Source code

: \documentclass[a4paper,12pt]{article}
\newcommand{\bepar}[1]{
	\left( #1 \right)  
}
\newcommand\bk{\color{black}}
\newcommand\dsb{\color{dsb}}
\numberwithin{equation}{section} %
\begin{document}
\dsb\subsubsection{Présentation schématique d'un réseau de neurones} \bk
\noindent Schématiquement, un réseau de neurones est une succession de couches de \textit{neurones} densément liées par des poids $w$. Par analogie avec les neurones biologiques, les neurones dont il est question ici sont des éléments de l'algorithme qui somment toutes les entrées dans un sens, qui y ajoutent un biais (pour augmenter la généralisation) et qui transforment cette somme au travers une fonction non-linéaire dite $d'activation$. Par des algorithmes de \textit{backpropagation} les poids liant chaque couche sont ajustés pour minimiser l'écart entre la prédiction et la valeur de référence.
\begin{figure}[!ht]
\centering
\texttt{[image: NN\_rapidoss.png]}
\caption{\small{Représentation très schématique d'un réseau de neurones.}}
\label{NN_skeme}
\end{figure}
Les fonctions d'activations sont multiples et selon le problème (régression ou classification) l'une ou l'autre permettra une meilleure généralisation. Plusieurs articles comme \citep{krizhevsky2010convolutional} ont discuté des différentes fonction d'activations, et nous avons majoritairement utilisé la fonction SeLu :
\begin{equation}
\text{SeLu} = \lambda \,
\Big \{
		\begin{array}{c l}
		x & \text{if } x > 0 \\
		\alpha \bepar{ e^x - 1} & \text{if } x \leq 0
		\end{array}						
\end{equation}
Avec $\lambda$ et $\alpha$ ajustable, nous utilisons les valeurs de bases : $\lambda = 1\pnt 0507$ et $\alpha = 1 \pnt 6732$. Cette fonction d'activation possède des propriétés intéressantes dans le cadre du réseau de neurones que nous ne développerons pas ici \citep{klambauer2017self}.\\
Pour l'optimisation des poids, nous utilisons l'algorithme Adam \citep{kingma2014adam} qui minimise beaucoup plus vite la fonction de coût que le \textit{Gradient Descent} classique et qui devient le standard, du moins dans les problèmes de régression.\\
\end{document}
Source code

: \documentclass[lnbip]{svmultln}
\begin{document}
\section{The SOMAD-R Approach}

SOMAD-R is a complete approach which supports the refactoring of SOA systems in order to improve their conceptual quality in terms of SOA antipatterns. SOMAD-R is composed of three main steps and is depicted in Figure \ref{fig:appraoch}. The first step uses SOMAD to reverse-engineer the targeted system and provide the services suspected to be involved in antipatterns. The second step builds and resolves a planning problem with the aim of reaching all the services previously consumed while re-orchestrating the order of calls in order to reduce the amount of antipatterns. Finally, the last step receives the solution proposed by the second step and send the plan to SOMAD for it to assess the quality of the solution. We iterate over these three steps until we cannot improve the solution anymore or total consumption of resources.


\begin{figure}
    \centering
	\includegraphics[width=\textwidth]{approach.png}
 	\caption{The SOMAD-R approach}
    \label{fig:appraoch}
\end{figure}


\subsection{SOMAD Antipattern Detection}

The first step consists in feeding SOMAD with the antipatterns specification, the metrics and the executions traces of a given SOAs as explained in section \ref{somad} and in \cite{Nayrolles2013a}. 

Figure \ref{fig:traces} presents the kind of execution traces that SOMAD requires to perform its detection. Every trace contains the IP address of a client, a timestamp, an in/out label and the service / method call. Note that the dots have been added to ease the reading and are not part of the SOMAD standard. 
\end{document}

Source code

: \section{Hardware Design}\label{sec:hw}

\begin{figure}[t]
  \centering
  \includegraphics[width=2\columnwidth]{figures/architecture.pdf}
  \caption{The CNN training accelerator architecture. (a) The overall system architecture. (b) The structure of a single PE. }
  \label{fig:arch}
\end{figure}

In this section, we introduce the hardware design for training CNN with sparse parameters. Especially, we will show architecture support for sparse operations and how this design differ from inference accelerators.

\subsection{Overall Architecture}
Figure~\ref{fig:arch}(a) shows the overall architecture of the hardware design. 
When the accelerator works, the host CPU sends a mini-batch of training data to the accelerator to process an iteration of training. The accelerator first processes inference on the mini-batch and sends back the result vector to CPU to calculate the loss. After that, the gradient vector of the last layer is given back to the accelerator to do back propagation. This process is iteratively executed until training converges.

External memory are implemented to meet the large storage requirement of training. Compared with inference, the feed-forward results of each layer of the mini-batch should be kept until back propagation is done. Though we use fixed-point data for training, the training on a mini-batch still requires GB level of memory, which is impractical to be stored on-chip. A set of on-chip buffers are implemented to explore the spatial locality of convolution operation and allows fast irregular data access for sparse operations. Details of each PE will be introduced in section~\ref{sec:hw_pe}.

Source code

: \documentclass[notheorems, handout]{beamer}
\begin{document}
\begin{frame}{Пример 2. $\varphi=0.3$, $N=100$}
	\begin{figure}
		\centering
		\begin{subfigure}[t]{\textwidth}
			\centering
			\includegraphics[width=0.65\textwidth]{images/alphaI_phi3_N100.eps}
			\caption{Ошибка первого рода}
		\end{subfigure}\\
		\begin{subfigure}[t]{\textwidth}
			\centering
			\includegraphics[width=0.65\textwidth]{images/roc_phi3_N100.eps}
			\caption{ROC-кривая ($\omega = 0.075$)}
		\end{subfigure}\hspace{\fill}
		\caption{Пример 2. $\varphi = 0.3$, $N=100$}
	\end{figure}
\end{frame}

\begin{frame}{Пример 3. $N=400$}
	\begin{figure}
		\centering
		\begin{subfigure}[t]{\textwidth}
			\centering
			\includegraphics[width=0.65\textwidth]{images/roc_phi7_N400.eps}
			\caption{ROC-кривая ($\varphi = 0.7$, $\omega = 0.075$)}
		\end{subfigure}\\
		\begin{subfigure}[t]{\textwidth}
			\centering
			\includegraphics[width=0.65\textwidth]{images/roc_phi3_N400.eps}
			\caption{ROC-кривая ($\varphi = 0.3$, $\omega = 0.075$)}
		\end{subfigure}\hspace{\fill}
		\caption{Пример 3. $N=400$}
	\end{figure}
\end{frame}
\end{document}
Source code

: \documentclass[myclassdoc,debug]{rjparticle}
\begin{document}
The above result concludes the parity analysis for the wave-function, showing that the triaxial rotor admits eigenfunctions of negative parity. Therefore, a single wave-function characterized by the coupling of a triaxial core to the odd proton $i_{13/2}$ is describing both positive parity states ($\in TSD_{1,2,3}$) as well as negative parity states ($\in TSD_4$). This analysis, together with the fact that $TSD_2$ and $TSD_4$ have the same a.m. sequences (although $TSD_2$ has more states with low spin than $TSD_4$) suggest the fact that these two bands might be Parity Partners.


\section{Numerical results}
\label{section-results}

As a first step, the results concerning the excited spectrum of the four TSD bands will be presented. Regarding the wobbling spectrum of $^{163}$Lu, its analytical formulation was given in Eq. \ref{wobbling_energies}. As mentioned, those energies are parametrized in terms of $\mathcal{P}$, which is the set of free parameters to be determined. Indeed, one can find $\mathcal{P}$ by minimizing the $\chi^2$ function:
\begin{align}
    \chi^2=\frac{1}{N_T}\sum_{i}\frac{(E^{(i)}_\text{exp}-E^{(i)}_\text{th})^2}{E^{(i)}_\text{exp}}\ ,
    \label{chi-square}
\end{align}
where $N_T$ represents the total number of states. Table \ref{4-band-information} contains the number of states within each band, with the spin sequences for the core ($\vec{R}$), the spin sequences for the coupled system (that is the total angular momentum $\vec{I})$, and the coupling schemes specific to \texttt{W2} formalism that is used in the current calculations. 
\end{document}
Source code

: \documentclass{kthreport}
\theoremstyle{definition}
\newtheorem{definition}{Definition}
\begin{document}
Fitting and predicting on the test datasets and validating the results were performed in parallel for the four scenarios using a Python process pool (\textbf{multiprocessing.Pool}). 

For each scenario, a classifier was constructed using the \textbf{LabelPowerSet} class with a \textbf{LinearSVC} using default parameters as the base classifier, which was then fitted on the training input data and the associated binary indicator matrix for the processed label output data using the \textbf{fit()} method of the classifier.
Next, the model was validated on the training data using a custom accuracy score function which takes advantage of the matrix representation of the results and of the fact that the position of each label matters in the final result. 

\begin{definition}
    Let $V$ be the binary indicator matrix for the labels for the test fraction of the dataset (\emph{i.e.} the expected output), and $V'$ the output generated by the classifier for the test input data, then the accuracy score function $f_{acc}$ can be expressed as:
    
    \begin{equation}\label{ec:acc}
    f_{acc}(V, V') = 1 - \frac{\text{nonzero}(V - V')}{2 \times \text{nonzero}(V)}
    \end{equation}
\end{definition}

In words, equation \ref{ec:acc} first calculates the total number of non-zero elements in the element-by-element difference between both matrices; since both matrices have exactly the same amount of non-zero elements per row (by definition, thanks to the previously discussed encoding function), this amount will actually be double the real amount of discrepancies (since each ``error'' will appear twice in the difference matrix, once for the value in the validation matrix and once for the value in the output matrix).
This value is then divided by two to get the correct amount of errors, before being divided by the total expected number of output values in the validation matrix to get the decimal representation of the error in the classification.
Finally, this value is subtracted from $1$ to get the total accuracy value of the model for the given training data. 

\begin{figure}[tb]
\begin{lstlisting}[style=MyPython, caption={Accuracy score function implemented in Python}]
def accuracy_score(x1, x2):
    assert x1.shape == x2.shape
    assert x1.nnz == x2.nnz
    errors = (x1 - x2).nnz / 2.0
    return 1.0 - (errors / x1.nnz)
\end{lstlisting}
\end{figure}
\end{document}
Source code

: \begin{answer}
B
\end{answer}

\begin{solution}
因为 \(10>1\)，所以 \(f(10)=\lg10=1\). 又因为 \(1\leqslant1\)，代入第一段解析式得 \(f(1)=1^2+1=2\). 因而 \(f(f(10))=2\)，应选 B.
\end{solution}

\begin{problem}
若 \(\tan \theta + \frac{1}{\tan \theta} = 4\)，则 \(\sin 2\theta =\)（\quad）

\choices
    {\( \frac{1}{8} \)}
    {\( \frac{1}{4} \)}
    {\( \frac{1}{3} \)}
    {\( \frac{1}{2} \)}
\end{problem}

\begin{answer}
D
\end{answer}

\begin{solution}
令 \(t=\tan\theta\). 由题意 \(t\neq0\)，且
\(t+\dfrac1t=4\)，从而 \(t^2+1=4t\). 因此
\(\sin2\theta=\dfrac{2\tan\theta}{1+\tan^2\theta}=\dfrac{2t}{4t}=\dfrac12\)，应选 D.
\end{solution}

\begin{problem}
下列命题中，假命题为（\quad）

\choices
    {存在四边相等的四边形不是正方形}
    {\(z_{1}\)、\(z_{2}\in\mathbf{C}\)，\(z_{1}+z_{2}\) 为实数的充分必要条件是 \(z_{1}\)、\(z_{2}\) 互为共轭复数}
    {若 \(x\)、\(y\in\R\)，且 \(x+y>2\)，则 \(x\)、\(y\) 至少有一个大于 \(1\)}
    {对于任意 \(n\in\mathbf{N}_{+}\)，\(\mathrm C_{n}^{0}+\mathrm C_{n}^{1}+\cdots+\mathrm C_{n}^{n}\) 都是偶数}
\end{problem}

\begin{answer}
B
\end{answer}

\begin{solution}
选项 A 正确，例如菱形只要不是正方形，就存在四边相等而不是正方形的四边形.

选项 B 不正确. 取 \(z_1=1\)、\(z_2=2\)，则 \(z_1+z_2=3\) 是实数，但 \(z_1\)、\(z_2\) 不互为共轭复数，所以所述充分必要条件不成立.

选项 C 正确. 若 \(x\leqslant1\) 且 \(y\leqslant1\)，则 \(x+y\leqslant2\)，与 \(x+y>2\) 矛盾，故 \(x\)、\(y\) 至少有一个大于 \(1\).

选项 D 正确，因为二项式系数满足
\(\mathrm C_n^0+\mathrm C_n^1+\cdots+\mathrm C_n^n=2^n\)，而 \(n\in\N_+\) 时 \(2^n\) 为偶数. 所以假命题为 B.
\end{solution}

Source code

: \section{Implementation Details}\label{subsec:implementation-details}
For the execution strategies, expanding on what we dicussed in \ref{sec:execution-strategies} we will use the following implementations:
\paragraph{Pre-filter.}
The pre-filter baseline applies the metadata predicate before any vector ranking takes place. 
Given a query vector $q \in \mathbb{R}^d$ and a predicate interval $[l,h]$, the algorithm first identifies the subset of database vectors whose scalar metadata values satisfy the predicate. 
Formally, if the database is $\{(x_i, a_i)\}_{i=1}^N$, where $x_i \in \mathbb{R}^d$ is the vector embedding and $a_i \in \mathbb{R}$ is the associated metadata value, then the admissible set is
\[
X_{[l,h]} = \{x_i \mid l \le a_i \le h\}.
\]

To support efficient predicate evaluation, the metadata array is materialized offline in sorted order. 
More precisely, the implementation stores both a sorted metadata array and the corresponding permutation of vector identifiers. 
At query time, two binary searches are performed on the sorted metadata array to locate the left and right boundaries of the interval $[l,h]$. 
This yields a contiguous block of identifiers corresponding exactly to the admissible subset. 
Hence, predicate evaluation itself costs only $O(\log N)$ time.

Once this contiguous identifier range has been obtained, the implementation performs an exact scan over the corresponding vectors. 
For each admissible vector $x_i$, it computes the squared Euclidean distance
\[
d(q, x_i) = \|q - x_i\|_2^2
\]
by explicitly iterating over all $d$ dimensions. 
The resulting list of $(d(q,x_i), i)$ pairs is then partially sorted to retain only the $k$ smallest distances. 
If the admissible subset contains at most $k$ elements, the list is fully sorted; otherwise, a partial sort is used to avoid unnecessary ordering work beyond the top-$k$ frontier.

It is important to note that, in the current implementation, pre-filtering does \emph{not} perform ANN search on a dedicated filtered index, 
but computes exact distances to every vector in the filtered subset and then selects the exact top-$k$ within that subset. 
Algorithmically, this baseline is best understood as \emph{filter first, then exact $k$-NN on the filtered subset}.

################

YOUR GOAL: The required output is every line above from the one with "In this section, we" down to the one with "the hardware design.", restated word for word, ends included.

RESPONSE AREA:
In this section, we introduce the hardware design for training CNN with sparse parameters. Especially, we will show architecture support for sparse operations and how this design differ from inference accelerators.

\subsection{Overall Architecture}
Figure~\ref{fig:arch}(a) shows the overall architecture of the hardware design. 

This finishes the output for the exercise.